A further source of terminological ambiguity comes from neighboring areas. In 2-parameter persistence, the standard matching distance is

$A\Delta B$ 3

a supremum of weighted bottleneck distances over slices. This paper gives efficient approximation algorithms for the standard matching distance, but it does not define a partial soft variant; the only “partial matching” present there is the standard bottleneck partial matching between persistence diagrams (Kerber et al., 2019). This contrast is useful because it isolates a different sense of “matching distance” from the partial soft-matching literature.

6. Empirical roles and interpretive significance

The principal empirical role of partial soft matching is robust comparison under outliers, partial overlap, or heterogeneous relevance. In neural representational comparison, partial soft-matching preserves correct matches under added outliers, correctly selects the better model in noise-corrupted identification tasks, automatically excludes low-noise-ceiling voxels in fMRI, improves precision of cross-subject voxel alignment across visual areas, and yields unit rankings by alignment quality from a single transport solve. In deep networks, highly matched units exhibit similar maximally exciting images, while unmatched units show divergent patterns. Random orthogonal rotation reduces alignment even within the best-matched subpopulation, which the paper interprets as evidence for privileged axes (Kapoor et al., 22 Feb 2026).

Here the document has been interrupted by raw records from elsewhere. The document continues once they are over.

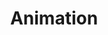 ---
layout: timeline
title: Animation
image_url: /images/animated-hand.png
caption: Τα κινούμενα σχέδια δεν αποτελούν απλώς μια μορφή απασχόλησης των μικρών παιδιών.Οι τεχνολογίες animation επιτρέπουν εκτός από την δημιουργία ψηφιακών εφέ την δυνατότητα για οπτική προσομοίωση και μοντελοποίηση πτυχών της επιστημονικής έρευνες.Κάποτε για την απεικόνηση της κίνησης έπρεπε να καταγραφεί με κάμερα ζωντανά.Πλέον γνωρίζωντας την συμπεριφορά μπορούμε να δημιουργίσουμε τρισδιάστατα μοντέλα κίνησης μέχρι και του υποατομικού κόσμου. 
events:
- animated-hand
- blender-version-2.57
- sketchpad
- smalltalk-paint
- superpaint-toolbox
--- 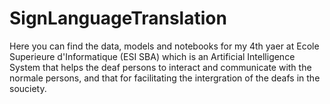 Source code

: # SignLanguageTranslation

Here you can find the data, models and notebooks for my 4th yaer at Ecole Superieure d'Informatique (ESI SBA) which is an Artificial Intelligence System that helps the deaf persons to interact and communicate with the normale persons, and that for facilitating the intergration of the deafs in the souciety. 
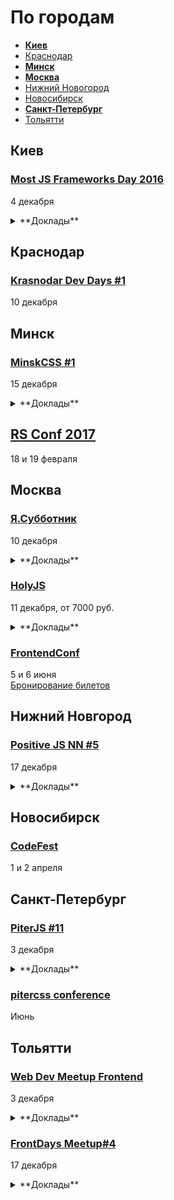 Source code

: # По городам

- **[Киев](#Киев)**
- [Краснодар](#Краснодар)
- **[Минск](#Минск)**
- **[Москва](#Москва)**
- [Нижний Новогород](#Нижний-Новогород)
- [Новосибирск](#Новосибирск)
- **[Санкт-Петербург](#Санкт-Петербург)**
- [Тольятти](#Тольятти)

## Киев

### [Most JS Frameworks Day 2016](http://frameworksdays.com/event/most-js-fwdays-2016)

4 декабря

<details>
  <summary>**Доклады**</summary>

  - «PhaserJS for advertisment: игры внутри баннеров», Юлия Пучнина
  - «Как быть хорошим фронтенд-разработчиком», Евгений Жарков (Juno)
  - «Reactive Music Apps in Angular and RxJS», Tero Parviainen
  - «Міграція даних в Node.js REST API і MongoDB», Андрей Шумада (Ciklum/Debitoor)
  - «Еще несколько слов об архитектуре», Алексей Волков (Rumble)
  - «React Native vs. React+WebView», Алексей Косинский
  - «The Road to Native Web Components», Michael North (Levanto Financial)
  - «Let's Build a Web Application (and Talk About Ways to Improve Bad Parts)», Игорь Фесенко (SoftServe)
  - «Treasure hunt in the land of Reactive frameworks», Григорий Шехет (Grammarly)
  - «Hyperops», Mathias Buus
  - «О драконах ни слова», Илья Климов (WookieeLabs)
  - «Architecting React Native app», Филипп Шурпик (Debitoor)
  - «Isomorphic React apps in production», Борис Могила (RIA.com)
  - «Критерии выбора JS-фреймворков», Юрий Лучанинов (MobiDev)
  - «Как подняться на open source», Paul Miller (Hell Yeah)
  - «Web Apps Performance & JavaScript Compilers», Роман Лютиков (Attendify)
  - «Разработка realtime SPA с использованием VueJS и RethinkDB», Сергей Морковкин (Lohika)
  - «Riot.JS, или как приготовить современные Web Components», Анджей Гужовский (BetLab)
</details>

## Краснодар

### [Krasnodar Dev Days #1](https://krddevdays.timepad.ru/event/392666/)

10 декабря

## Минск

### [MinskCSS #1](http://minskcss.by/)

15 декабря

<details>
  <summary>**Доклады**</summary>

  - «All you need is CSS», Анна Селезнёва (Evil Martians)
  - «Лапша в CSS», Наталия Короткова (Paralect)
</details>

## [RS Conf 2017](https://2017.conf.rollingscopes.com/index.html)

18 и 19 февраля

## Москва

### [Я.Субботник](https://events.yandex.ru/events/yasubbotnik/10-dec-2016/)

10 декабря

<details>
  <summary>**Доклады**</summary>

  - «Как я попала в Яндекс и чему научилась — советы начинающим разработчикам и не только», Анна Тютюнник
  - «Наш взгляд на progressive web apps», Антон Кричевский
  - «Iframe v Script», Всеволод Шмыров
  - «Как функциональное программирование может сделать жизнь проще», Сергей Ткаченко
  - «Пишем Selenium-тесты прямо в браузере», Виталий Потапов
  - «Gemini: различные способы использования», Антон Усманский
  - «Living the GNU/Linux dream», Петър Додев
  - «Гибкая настройка внешнего вида выдачи, или зачем нам понадобилось переопределять константы», Руслан Муфтиев
</details>

### [HolyJS](http://holyjs.ru/)

11 декабря, от 7000 руб.

<details>
  <summary>**Доклады**</summary>

  - «ECMAScript: latest and upcoming features», Axel Rauschmayer
  - «Building Interactive npm Command Line Modules», Irina Shestak
  - «Лебедь рак и щука: как технологии тянут фронтенд на дно», Евгений Гусев
  - Секретный доклад, Андрей Ситник
  - «3L3M3NT5», Martin Kleppe
  - «Как подойти к современным веб-приложениям», Никита Прокопов
  - «Debugging Node.js Performance Issues in Production»,Thomas Watson
  - «Веб-приложения: дробим монолит», Виктор Грищенко 
  - «WebVR is the next frontier», Martin Splitt
  - «A Little Closer to Frontend Bliss with Elm», Tereza Sokol
  - «Dr. Strangelove or: How I Learned to Stop Worrying and Love the Serverless Chatbots», Slobodan Stojanovic
  - «Performance Profiling for V8», Franziska Hinkelmann
  - «Remote (dev)tools своими руками»,Роман Дворнов
  - «Rich text editing with Draft.js», Nikolaus Graf
  - «Как современные библиотеки и фреймворки работают с DOM», Вячеслав Слинько
  - «Offline is the new Black», Max Stoiber (Thinkmill)
  - «Sharing files and data with friends using a P2P shared folder powered by Javascript», Mathias Buus Madsen
  - «Мутация web», Павел Кондратенко
  - «Модульный CSS», Андрей Оконечников
  - «debugger;», Денис Мишунов
</details>

### [FrontendConf](http://frontendconf.ru/)

5 и 6 июня  
[Бронирование билетов](http://conf.ontico.ru/conference/join/frontend_conf_2017.html)

## Нижний Новгород

### [Positive JS NN #5](https://www.it52.info/events/2016-12-17-positive-js-nn-5)

17 декабря

<details>
  <summary>**Доклады**</summary>

  - «Redux + Angular 1.5.x», Динара Крылова (Positive Technologies)
  - «EJsE Sails.JS as MockServer», Олег Пименов (Positive Technologies)
  - «Пробуем оптимизировать сборку webpack», Елена Сизова (Positive Technologies)
  - «Автоматическое e2e тестирование в Облаке», Иван Николаев (Positive Technologies)
</details>

## Новосибирск

### [CodeFest](http://2017.codefest.ru/)

1 и 2 апреля

## Санкт-Петербург

### [PiterJS #11](https://meetabit.com/events/299)

3 декабря

<details>
  <summary>**Доклады**</summary>

  - «React vs Angular 2: сравнение фреймворков без холивара», Maxim Grebenshikov
  - «Просто о WebRTC: как сделать видеочат», Arseny
  - «Обещание JavaScript = Promise HELL», Mikhail Poluboyarinov
  - «Секретный доклад», Андрей Ситник
</details>

### [pitercss conference](https://pitercss.com/)

Июнь

## Тольятти

### [Web Dev Meetup Frontend](https://radyushin.timepad.ru/event/411681/)

3 декабря

<details>
  <summary>**Доклады**</summary>

  - «Vue.js — Progressive JavaScript Framework», Владислав Смирнов
  - «Yarn! Замена NPM?», Алексей Ульянов
  - «60FPS — Ускоряем Веб», Евгений Джумак
</details>

### [FrontDays Meetup#4](http://frontdays.ru/)

17 декабря

<details>
  <summary>**Доклады**</summary>

  - «Проектирование интерфейсов от сохи», Илья Якямсев (Blackbox)
  - «PostCSS» как метод написания CSS будущего, находясь в настоящем», Артём Белов (Право.ру)
  - «Как сделать так, чтобы бэкендер полюбил фронтендера», Алексей Дацков (Доминион)
  - «Инструментарий разработчика — пора идти в облако», Артём Лисовский (Директ Лайн)
  - «Ботоведение. Как и зачем делать ботов?», Рустам Галиуллин и Дмитрий Власов (4Taps)
  - «Изоморфные приложения на Angular 2», Константин Макарычев (Provectus)
</details>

In image–text retrieval, the practical motivation is redundant alignment: not every image fragment corresponds to some caption token, and vice versa. The reported ablations isolate the benefit of the partial mechanism itself: adding dustbins through local-to-global similarities improves over naïve OT, whereas simply appending global features does not. The paper further reports that analogous partial matching helps CAM, supporting the broader claim that redundant local alignments are a genuine issue in image–text matching (Pan et al., 15 Mar 2026).

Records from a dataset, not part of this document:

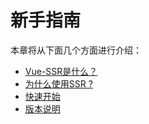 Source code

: <!--
 * @Description: 
 * @Autor: ZFY
 * @Date: 2019-11-21 15:14:34
 * @LastEditTime: 2019-11-21 21:04:32
 -->
# 新手指南

本章将从下面几个方面进行介绍：

  * [Vue-SSR是什么？](1.1.md)
  * [为什么使用SSR ?](1.2.md)
  * [快速开始](1.3.md)
  * [版本说明](1.4.md)

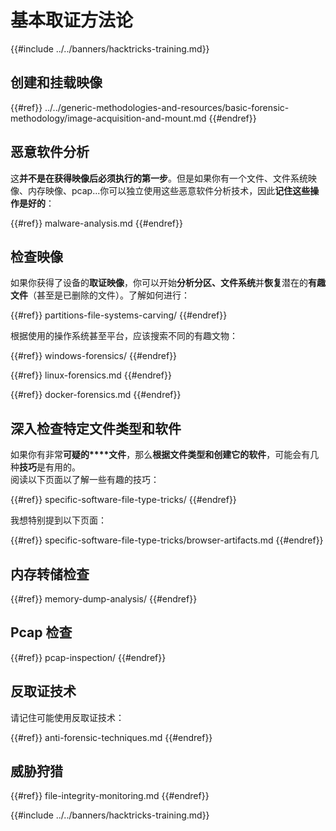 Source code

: # 基本取证方法论

{{#include ../../banners/hacktricks-training.md}}

## 创建和挂载映像

{{#ref}}
../../generic-methodologies-and-resources/basic-forensic-methodology/image-acquisition-and-mount.md
{{#endref}}

## 恶意软件分析

这**并不是在获得映像后必须执行的第一步**。但是如果你有一个文件、文件系统映像、内存映像、pcap...你可以独立使用这些恶意软件分析技术，因此**记住这些操作是好的**：

{{#ref}}
malware-analysis.md
{{#endref}}

## 检查映像

如果你获得了设备的**取证映像**，你可以开始**分析分区、文件系统**并**恢复**潜在的**有趣文件**（甚至是已删除的文件）。了解如何进行：

{{#ref}}
partitions-file-systems-carving/
{{#endref}}

根据使用的操作系统甚至平台，应该搜索不同的有趣文物：

{{#ref}}
windows-forensics/
{{#endref}}

{{#ref}}
linux-forensics.md
{{#endref}}

{{#ref}}
docker-forensics.md
{{#endref}}

## 深入检查特定文件类型和软件

如果你有非常**可疑的****文件**，那么**根据文件类型和创建它的软件**，可能会有几种**技巧**是有用的。\
阅读以下页面以了解一些有趣的技巧：

{{#ref}}
specific-software-file-type-tricks/
{{#endref}}

我想特别提到以下页面：

{{#ref}}
specific-software-file-type-tricks/browser-artifacts.md
{{#endref}}

## 内存转储检查

{{#ref}}
memory-dump-analysis/
{{#endref}}

## Pcap 检查

{{#ref}}
pcap-inspection/
{{#endref}}

## **反取证技术**

请记住可能使用反取证技术：

{{#ref}}
anti-forensic-techniques.md
{{#endref}}

## 威胁狩猎

{{#ref}}
file-integrity-monitoring.md
{{#endref}}

{{#include ../../banners/hacktricks-training.md}}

In graph matching, partial transport is valuable because subgraph search should not force a full graph-to-graph match. The reported experiments show robustness to noisy query features and favorable query times, especially when the sliding-subgraph strategy SSOT restricts optimization to local candidate subgraphs. In 3D registration, the motivating difficulty is that some points in one cloud have no corresponding point in the other; the CGD formulation addresses this with learned feature compatibility, confidence-guided sampling, and a bidirectional nearest-neighbor score that outperforms Chamfer as a consensus metric under severe partiality, outliers, internal symmetries, and large rotations (Pan et al., 2024, Ginzburg et al., 2022).

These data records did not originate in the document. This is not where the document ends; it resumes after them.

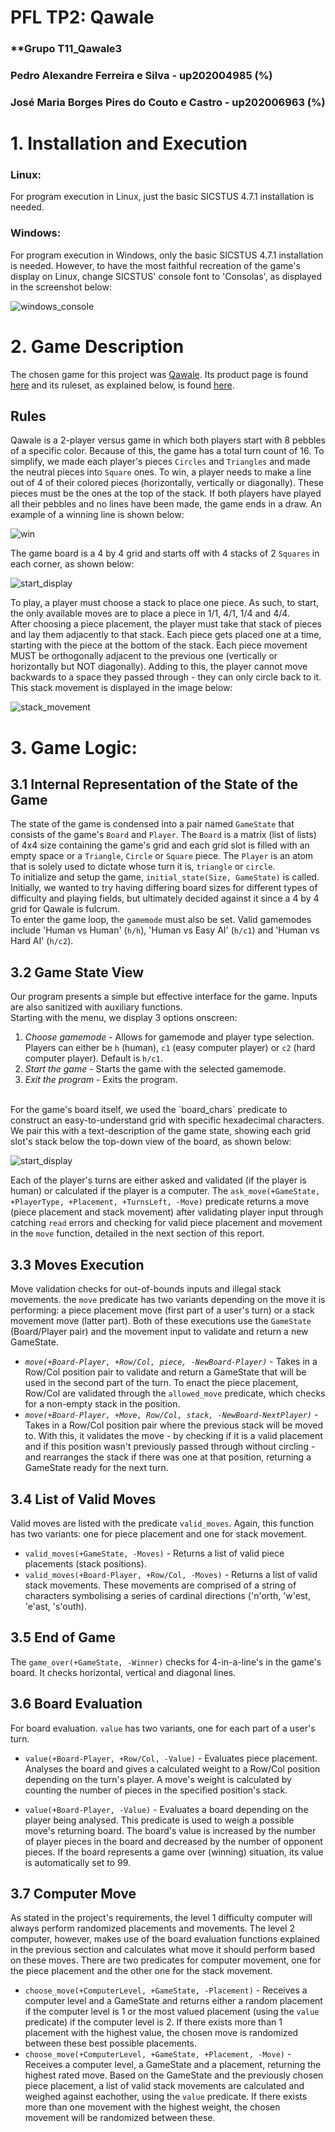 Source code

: # PFL TP2: Qawale

### **Grupo T11_Qawale3
### Pedro Alexandre Ferreira e Silva - up202004985 (%)
### José Maria Borges Pires do Couto e Castro - up202006963 (%)

# 1. Installation and Execution

### Linux:

For program execution in Linux, just the basic SICSTUS 4.7.1 installation is needed.

### Windows:

For program execution in Windows, only the basic SICSTUS 4.7.1 installation is needed. However, to have the most faithful recreation of the game's display on Linux, change SICSTUS' console font to 'Consolas', as displayed in the screenshot below:

![windows_console](docs/windows_console.png)

# 2. Game Description

The chosen game for this project was [Qawale](https://www.hachetteboardgames.com/products/qawale). Its product page is found [here](https://www.hachetteboardgames.com/products/qawale) and its ruleset, as explained below, is found [here](https://randolphca.sharepoint.com/sites/Public/Documents%20partages/Forms/AllItems.aspx?id=%2Fsites%2FPublic%2FDocuments%20partages%2FSales%20%2D%20Ventes%2FTOOLS%20%2D%20OUTILS%2FVisuels%20jeux%20%2D%20Games%20Visual%2FUSA%2FQawale%20%2D%20media%20kit%2FQawale%20%2D%20rules%2Epdf&parent=%2Fsites%2FPublic%2FDocuments%20partages%2FSales%20%2D%20Ventes%2FTOOLS%20%2D%20OUTILS%2FVisuels%20jeux%20%2D%20Games%20Visual%2FUSA%2FQawale%20%2D%20media%20kit&p=true&ga=1).

## Rules

Qawale is a 2-player versus game in which both players start with 8 pebbles of a specific color. Because of this, the game has a total turn count of 16. To simplify, we made each player's pieces `Circles` and `Triangles` and made the neutral pieces into `Square` ones.
To win, a player needs to make a line out of 4 of their colored pieces (horizontally, vertically or diagonally). These pieces must be the ones at the top of the stack.
If both players have played all their pebbles and no lines have been made, the game ends in a draw. An example of a winning line is shown below:

![win](docs/win.png)

The game board is a 4 by 4 grid and starts off with 4 stacks of 2 `Squares` in each corner, as shown below: 

![start_display](docs/start_display.png)

To play, a player must choose a stack to place one piece. As such, to start, the only available moves are to place a piece in 1/1, 4/1, 1/4 and 4/4. <br> After choosing a piece placement, the player must take that stack of pieces and lay them adjacently to that stack. Each piece gets placed one at a time, starting with the piece at the bottom of the stack. Each piece movement MUST be orthogonally adjacent to the previous one (vertically or horizontally but NOT diagonally). Adding to this, the player cannot move backwards to a space they passed through - they can only circle back to it. This stack movement is displayed in the image below:

![stack_movement](docs/stack_movement.png)

# 3. Game Logic:
## 3.1 Internal Representation of the State of the Game

The state of the game is condensed into a pair named `GameState` that consists of the game's `Board` and `Player`. The `Board` is a matrix (list of lists) of 4x4 size containing the game's grid and each grid slot is filled with an empty space or a `Triangle`, `Circle` or `Square` piece.
The `Player` is an atom that is solely used to dictate whose turn it is, `triangle` or `circle`.
<br>
To initialize and setup the game, `initial_state(Size, GameState)` is called. Initially, we wanted to try having differing board sizes for different types of difficulty and playing fields, but ultimately decided against it since a 4 by 4 grid for Qawale is fulcrum.
<br>
To enter the game loop, the `gamemode` must also be set. Valid gamemodes include 'Human vs Human' (`h/h`), 'Human vs Easy AI' (`h/c1`) and 'Human vs Hard AI' (`h/c2`).
<br>

## 3.2 Game State View

Our program presents a simple but effective interface for the game.
Inputs are also sanitized with auxiliary functions.
<br>
Starting with the menu, we display 3 options onscreen:
1. *Choose gamemode* - Allows for gamemode and player type selection. Players can either be `h` (human), `c1` (easy computer player) or `c2` (hard computer player). Default is `h/c1`.
2. *Start the game* - Starts the game with the selected gamemode.
3. *Exit the program* - Exits the program.
<br> 
For the game's board itself, we used the `board_chars` predicate to construct an easy-to-understand grid with specific hexadecimal characters. We pair this with a text-description of the game state, showing each grid slot's stack below the top-down view of the board, as shown below:

![start_display](docs/start_display.png)

Each of the player's turns are either asked and validated (if the player is human) or calculated if the player is a computer. The `ask_move(+GameState, +PlayerType, +Placement, +TurnsLeft, -Move)` predicate returns a move (piece placement and stack movement) after validating player input through catching `read` errors and checking for valid piece placement and movement in the `move` function, detailed in the next section of this report.

## 3.3 Moves Execution

Move validation checks for out-of-bounds inputs and illegal stack movements. the `move` predicate has two variants depending on the move it is performing: a piece placement move (first part of a user's turn) or a stack movement move (latter part). Both of these executions use the `GameState` (Board/Player pair)
and the movement input to validate and return a new GameState. <br>
- *`move(+Board-Player, +Row/Col, piece, -NewBoard-Player)`* - Takes in a Row/Col position pair to validate and return a GameState that will be used in the second part of the turn. To enact the piece placement, Row/Col are validated through the `allowed_move` predicate, which checks for a non-empty stack in the position.
- *`move(+Board-Player, +Move, Row/Col, stack, -NewBoard-NextPlayer)`* - Takes in a Row/Col position pair where the previous stack will be moved to. With this, it validates the move - by checking if it is a valid placement and if this position wasn't previously passed through without circling - and rearranges the stack if there was one at that position, returning a GameState ready for the next turn.

## 3.4 List of Valid Moves 

Valid moves are listed with the predicate `valid_moves`. Again, this function has two variants: one for piece placement and one for stack movement.
- `valid_moves(+GameState, -Moves)` - Returns a list of valid piece placements (stack positions).
- `valid_moves(+Board-Player, +Row/Col, -Moves)` - Returns a list of valid stack movements. These movements are comprised of a string of characters symbolising a series of cardinal directions ('n'orth, 'w'est, 'e'ast, 's'outh).

## 3.5 End of Game 

The `game_over(+GameState, -Winner)` checks for 4-in-a-line's in the game's board. It checks horizontal, vertical and diagonal lines.

## 3.6 Board Evaluation

For board evaluation. `value` has two variants, one for each part of a user's turn. 

- `value(+Board-Player, +Row/Col, -Value)` - Evaluates piece placement. Analyses the board and gives a calculated weight to a Row/Col position depending on the turn's player. A move's weight is calculated by counting the number of pieces in the specified position's stack.

- `value(+Board-Player, -Value)` - Evaluates a board depending on the player being analysed. This predicate is used to weigh a possible move's returning board. The board's value is increased by the number of player pieces in the board and
decreased by the number of opponent pieces. If the board represents a game over (winning) situation, its value is automatically set to 99.

## 3.7 Computer Move

As stated in the project's requirements, the level 1 difficulty computer will always perform randomized placements and movements. The level 2 computer, however, makes use of the board evaluation functions explained in the previous section and calculates what move it should perform based on these moves. There are two predicates for computer movement, one for the piece placement and the other one for the stack movement.

- `choose_move(+ComputerLevel, +GameState, -Placement)` - Receives a computer level and a GameState and returns either a random placement if the computer level is 1 or the most valued placement (using the `value` predicate) if the computer level is 2. If there exists more than 1 placement with the highest value, the chosen move is randomized between these best possible placements.
- `choose_move(+ComputerLevel, +GameState, +Placement, -Move)` - Receives a computer level, a GameState and a placement, returning the highest rated move. Based on the GameState and the previously chosen piece placement, a list of valid stack movements are calculated and weighed against eachother, using the `value` predicate. If there exists more than one movement with the highest weight, the chosen movement will be randomized between these.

Partial shape matching on manifolds uses the same broad idea at the level of trustworthy pairwise constraints. The wormhole criterion certifies many more consistent pairs than a prior boundary criterion, and the non-binary mask improves over binary masking. The reported effect is largest on datasets with more holes and stronger topological changes, where forcing all pairwise geodesic constraints to contribute is most harmful. In partial domain adaptation, soft-masked OT suppresses source outlier classes through class reweighting and class-probability-based masking; ablations identify the importance weights and mask mechanisms as the main contributors to reducing negative transfer (Bracha et al., 2024, Zhai et al., 3 May 2025).

Taken together, these works support a stable comparative picture. Hard injective partial matching, balanced soft matching, and partial soft matching are not interchangeable names for one method but distinct regimes of correspondence modeling. Hard injective models enforce discrete global consistency; balanced soft models allow fractional correspondences but still transport all mass; partial soft models additionally allow some mass, fragments, nodes, units, or pairwise constraints to remain unused. This suggests that the enduring significance of partial soft-matching distance lies less in any single formula than in a recurring design principle: robust comparison is often obtained by keeping correspondences soft while refusing to force universal participation.